▸ **What you need to do**:
Output each record exactly, with nothing omitted.

====== Data shown

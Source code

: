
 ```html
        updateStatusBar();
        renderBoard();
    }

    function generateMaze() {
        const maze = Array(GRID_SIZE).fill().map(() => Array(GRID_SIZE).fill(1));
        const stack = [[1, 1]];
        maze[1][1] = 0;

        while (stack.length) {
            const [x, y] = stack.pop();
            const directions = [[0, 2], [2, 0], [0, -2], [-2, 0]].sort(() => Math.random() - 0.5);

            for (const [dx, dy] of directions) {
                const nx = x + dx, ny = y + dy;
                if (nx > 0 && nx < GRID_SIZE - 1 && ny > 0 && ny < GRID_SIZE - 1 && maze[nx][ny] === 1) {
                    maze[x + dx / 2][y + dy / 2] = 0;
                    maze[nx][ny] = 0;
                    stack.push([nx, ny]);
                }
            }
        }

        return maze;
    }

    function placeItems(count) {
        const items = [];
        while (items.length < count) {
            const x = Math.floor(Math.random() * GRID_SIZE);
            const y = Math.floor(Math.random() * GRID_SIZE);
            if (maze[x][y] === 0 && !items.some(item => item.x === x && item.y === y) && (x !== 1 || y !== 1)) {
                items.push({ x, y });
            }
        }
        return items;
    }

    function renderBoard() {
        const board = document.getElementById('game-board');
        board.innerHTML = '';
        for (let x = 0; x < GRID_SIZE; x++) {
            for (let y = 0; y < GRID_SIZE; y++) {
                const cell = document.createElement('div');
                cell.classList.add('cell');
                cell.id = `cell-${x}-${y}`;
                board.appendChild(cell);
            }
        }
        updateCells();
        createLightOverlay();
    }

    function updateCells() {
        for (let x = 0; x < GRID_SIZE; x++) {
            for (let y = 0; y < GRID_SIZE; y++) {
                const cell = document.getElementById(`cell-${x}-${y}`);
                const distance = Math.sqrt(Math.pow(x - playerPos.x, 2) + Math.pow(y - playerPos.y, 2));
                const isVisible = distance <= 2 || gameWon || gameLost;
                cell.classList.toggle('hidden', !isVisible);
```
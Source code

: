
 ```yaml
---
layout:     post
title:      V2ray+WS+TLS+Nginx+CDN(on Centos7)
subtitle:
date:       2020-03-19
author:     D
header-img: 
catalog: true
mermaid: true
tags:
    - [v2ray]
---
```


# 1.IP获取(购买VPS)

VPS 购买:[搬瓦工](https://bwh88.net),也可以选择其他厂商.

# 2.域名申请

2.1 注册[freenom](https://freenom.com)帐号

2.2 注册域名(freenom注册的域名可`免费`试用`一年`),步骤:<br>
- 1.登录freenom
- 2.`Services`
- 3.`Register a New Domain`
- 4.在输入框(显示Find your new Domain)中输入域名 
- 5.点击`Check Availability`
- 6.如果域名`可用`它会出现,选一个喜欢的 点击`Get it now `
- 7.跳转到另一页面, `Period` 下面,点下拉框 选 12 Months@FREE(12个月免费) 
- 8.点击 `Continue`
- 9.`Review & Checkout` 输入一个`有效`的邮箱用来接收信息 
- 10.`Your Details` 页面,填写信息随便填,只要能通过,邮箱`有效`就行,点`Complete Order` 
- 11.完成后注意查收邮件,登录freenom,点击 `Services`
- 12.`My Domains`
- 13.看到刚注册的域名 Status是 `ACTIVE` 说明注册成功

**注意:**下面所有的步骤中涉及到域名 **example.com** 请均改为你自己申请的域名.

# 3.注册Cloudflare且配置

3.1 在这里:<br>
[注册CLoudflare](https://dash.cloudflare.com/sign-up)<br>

============

▸ **Result**:
Source code

:
 ```html
        updateStatusBar();
        renderBoard();
    }

    function generateMaze() {
        const maze = Array(GRID_SIZE).fill().map(() => Array(GRID_SIZE).fill(1));
        const stack = [[1, 1]];
        maze[1][1] = 0;

        while (stack.length) {
            const [x, y] = stack.pop();
            const directions = [[0, 2], [2, 0], [0, -2], [-2, 0]].sort(() => Math.random() - 0.5);

            for (const [dx, dy] of directions) {
                const nx = x + dx, ny = y + dy;
                if (nx > 0 && nx < GRID_SIZE - 1 && ny > 0 && ny < GRID_SIZE - 1 && maze[nx][ny] === 1) {
                    maze[x + dx / 2][y + dy / 2] = 0;
                    maze[nx][ny] = 0;
                    stack.push([nx, ny]);
                }
            }
        }

        return maze;
    }

    function placeItems(count) {
        const items = [];
        while (items.length < count) {
            const x = Math.floor(Math.random() * GRID_SIZE);
            const y = Math.floor(Math.random() * GRID_SIZE);
            if (maze[x][y] === 0 && !items.some(item => item.x === x && item.y === y) && (x !== 1 || y !== 1)) {
                items.push({ x, y });
            }
        }
        return items;
    }

    function renderBoard() {
        const board = document.getElementById('game-board');
        board.innerHTML = '';
        for (let x = 0; x < GRID_SIZE; x++) {
            for (let y = 0; y < GRID_SIZE; y++) {
                const cell = document.createElement('div');
                cell.classList.add('cell');
                cell.id = `cell-${x}-${y}`;
                board.appendChild(cell);
            }
        }
        updateCells();
        createLightOverlay();
    }

    function updateCells() {
        for (let x = 0; x < GRID_SIZE; x++) {
            for (let y = 0; y < GRID_SIZE; y++) {
                const cell = document.getElementById(`cell-${x}-${y}`);
                const distance = Math.sqrt(Math.pow(x - playerPos.x, 2) + Math.pow(y - playerPos.y, 2));
                const isVisible = distance <= 2 || gameWon || gameLost;
                cell.classList.toggle('hidden', !isVisible);
```
Source code

:
 ```yaml
---
layout:     post
title:      V2ray+WS+TLS+Nginx+CDN(on Centos7)
subtitle:
date:       2020-03-19
author:     D
header-img: 
catalog: true
mermaid: true
tags:
    - [v2ray]
---
```


# 1.IP获取(购买VPS)

VPS 购买:[搬瓦工](https://bwh88.net),也可以选择其他厂商.

# 2.域名申请

2.1 注册[freenom](https://freenom.com)帐号

2.2 注册域名(freenom注册的域名可`免费`试用`一年`),步骤:<br>
- 1.登录freenom
- 2.`Services`
- 3.`Register a New Domain`
- 4.在输入框(显示Find your new Domain)中输入域名 
- 5.点击`Check Availability`
- 6.如果域名`可用`它会出现,选一个喜欢的 点击`Get it now `
- 7.跳转到另一页面, `Period` 下面,点下拉框 选 12 Months@FREE(12个月免费) 
- 8.点击 `Continue`
- 9.`Review & Checkout` 输入一个`有效`的邮箱用来接收信息 
- 10.`Your Details` 页面,填写信息随便填,只要能通过,邮箱`有效`就行,点`Complete Order` 
- 11.完成后注意查收邮件,登录freenom,点击 `Services`
- 12.`My Domains`
- 13.看到刚注册的域名 Status是 `ACTIVE` 说明注册成功

**注意:**下面所有的步骤中涉及到域名 **example.com** 请均改为你自己申请的域名.

# 3.注册Cloudflare且配置

3.1 在这里:<br>
[注册CLoudflare](https://dash.cloudflare.com/sign-up)<br>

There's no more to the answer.